▸ Exercise goal
What you give back should match the entries below character for character.

▸ Data to examine
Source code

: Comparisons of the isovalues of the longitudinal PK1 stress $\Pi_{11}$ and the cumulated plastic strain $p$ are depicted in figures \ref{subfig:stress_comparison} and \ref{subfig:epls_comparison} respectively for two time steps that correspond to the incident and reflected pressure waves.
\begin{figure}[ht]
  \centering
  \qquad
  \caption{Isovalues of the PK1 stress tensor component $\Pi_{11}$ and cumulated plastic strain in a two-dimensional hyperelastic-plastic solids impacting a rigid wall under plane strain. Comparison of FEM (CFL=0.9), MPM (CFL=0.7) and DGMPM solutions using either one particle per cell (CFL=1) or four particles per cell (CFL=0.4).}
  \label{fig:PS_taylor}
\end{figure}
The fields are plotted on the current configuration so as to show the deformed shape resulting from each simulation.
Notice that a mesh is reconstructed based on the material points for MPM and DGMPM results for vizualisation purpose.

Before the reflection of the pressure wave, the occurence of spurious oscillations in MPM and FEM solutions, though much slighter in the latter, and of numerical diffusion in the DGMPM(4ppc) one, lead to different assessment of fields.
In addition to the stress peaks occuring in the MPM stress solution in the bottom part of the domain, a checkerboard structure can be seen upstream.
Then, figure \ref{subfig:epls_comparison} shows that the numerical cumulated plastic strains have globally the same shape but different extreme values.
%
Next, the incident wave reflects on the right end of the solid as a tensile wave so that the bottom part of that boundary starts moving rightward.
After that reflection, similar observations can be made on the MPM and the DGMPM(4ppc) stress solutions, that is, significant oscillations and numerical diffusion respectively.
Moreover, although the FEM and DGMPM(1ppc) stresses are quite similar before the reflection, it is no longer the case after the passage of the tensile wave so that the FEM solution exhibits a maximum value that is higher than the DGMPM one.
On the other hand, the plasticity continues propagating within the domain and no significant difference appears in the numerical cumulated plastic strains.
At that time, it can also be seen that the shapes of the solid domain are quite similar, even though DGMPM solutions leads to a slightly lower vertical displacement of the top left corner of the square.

▸ Response
Source code

: Comparisons of the isovalues of the longitudinal PK1 stress $\Pi_{11}$ and the cumulated plastic strain $p$ are depicted in figures \ref{subfig:stress_comparison} and \ref{subfig:epls_comparison} respectively for two time steps that correspond to the incident and reflected pressure waves.
\begin{figure}[ht]
  \centering
  \qquad
  \caption{Isovalues of the PK1 stress tensor component $\Pi_{11}$ and cumulated plastic strain in a two-dimensional hyperelastic-plastic solids impacting a rigid wall under plane strain. Comparison of FEM (CFL=0.9), MPM (CFL=0.7) and DGMPM solutions using either one particle per cell (CFL=1) or four particles per cell (CFL=0.4).}
  \label{fig:PS_taylor}
\end{figure}
The fields are plotted on the current configuration so as to show the deformed shape resulting from each simulation.
Notice that a mesh is reconstructed based on the material points for MPM and DGMPM results for vizualisation purpose.

Before the reflection of the pressure wave, the occurence of spurious oscillations in MPM and FEM solutions, though much slighter in the latter, and of numerical diffusion in the DGMPM(4ppc) one, lead to different assessment of fields.
In addition to the stress peaks occuring in the MPM stress solution in the bottom part of the domain, a checkerboard structure can be seen upstream.
Then, figure \ref{subfig:epls_comparison} shows that the numerical cumulated plastic strains have globally the same shape but different extreme values.
%
Next, the incident wave reflects on the right end of the solid as a tensile wave so that the bottom part of that boundary starts moving rightward.
After that reflection, similar observations can be made on the MPM and the DGMPM(4ppc) stress solutions, that is, significant oscillations and numerical diffusion respectively.
Moreover, although the FEM and DGMPM(1ppc) stresses are quite similar before the reflection, it is no longer the case after the passage of the tensile wave so that the FEM solution exhibits a maximum value that is higher than the DGMPM one.
On the other hand, the plasticity continues propagating within the domain and no significant difference appears in the numerical cumulated plastic strains.
At that time, it can also be seen that the shapes of the solid domain are quite similar, even though DGMPM solutions leads to a slightly lower vertical displacement of the top left corner of the square.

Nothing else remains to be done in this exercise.